### WHAT THE TASK ASKS
Give the data again word for word; drop the pictures.
----- GIVEN DATA -----
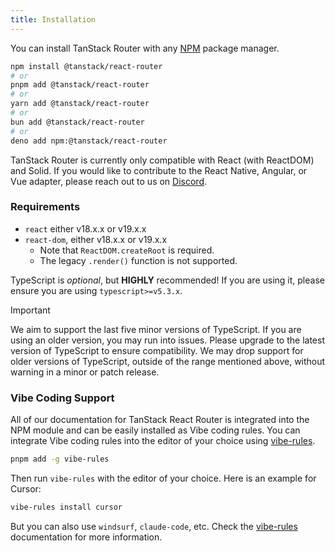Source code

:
 ```yaml
---
title: Installation
---
```


You can install TanStack Router with any [NPM](https://npmjs.com) package manager.

```sh
npm install @tanstack/react-router
# or
pnpm add @tanstack/react-router
# or
yarn add @tanstack/react-router
# or
bun add @tanstack/react-router
# or
deno add npm:@tanstack/react-router
```

TanStack Router is currently only compatible with React (with ReactDOM) and Solid. If you would like to contribute to the React Native, Angular, or Vue adapter, please reach out to us on [Discord](https://tlinz.com/discord).

### Requirements

[//]: # 'Requirements'

- `react` either v18.x.x or v19.x.x
- `react-dom`, either v18.x.x or v19.x.x
  - Note that `ReactDOM.createRoot` is required.
  - The legacy `.render()` function is not supported.

[//]: # 'Requirements'

TypeScript is _optional_, but **HIGHLY** recommended! If you are using it, please ensure you are using `typescript>=v5.3.x`.

> [!IMPORTANT]
> We aim to support the last five minor versions of TypeScript. If you are using an older version, you may run into issues. Please upgrade to the latest version of TypeScript to ensure compatibility. We may drop support for older versions of TypeScript, outside of the range mentioned above, without warning in a minor or patch release.

### Vibe Coding Support

All of our documentation for TanStack React Router is integrated into the NPM module and can be easily installed as Vibe coding rules. You can integrate Vibe coding rules into the editor of your choice using [vibe-rules](https://www.npmjs.com/package/vibe-rules).

```bash
pnpm add -g vibe-rules
```

Then run `vibe-rules` with the editor of your choice. Here is an example for Cursor:

```bash
vibe-rules install cursor
```

But you can also use `windsurf`, `claude-code`, etc. Check the [vibe-rules](https://www.npmjs.com/package/vibe-rules) documentation for more information.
-----
### SOLUTION BELOW
Source code

:
 ```yaml
---
title: Installation
---
```


You can install TanStack Router with any [NPM](https://npmjs.com) package manager.

```sh
npm install @tanstack/react-router
# or
pnpm add @tanstack/react-router
# or
yarn add @tanstack/react-router
# or
bun add @tanstack/react-router
# or
deno add npm:@tanstack/react-router
```

TanStack Router is currently only compatible with React (with ReactDOM) and Solid. If you would like to contribute to the React Native, Angular, or Vue adapter, please reach out to us on [Discord](https://tlinz.com/discord).

### Requirements

[//]: # 'Requirements'

- `react` either v18.x.x or v19.x.x
- `react-dom`, either v18.x.x or v19.x.x
  - Note that `ReactDOM.createRoot` is required.
  - The legacy `.render()` function is not supported.

[//]: # 'Requirements'

TypeScript is _optional_, but **HIGHLY** recommended! If you are using it, please ensure you are using `typescript>=v5.3.x`.

> [!IMPORTANT]
> We aim to support the last five minor versions of TypeScript. If you are using an older version, you may run into issues. Please upgrade to the latest version of TypeScript to ensure compatibility. We may drop support for older versions of TypeScript, outside of the range mentioned above, without warning in a minor or patch release.

### Vibe Coding Support

All of our documentation for TanStack React Router is integrated into the NPM module and can be easily installed as Vibe coding rules. You can integrate Vibe coding rules into the editor of your choice using [vibe-rules](https://www.npmjs.com/package/vibe-rules).

```bash
pnpm add -g vibe-rules
```

Then run `vibe-rules` with the editor of your choice. Here is an example for Cursor:

```bash
vibe-rules install cursor
```

But you can also use `windsurf`, `claude-code`, etc. Check the [vibe-rules](https://www.npmjs.com/package/vibe-rules) documentation for more information.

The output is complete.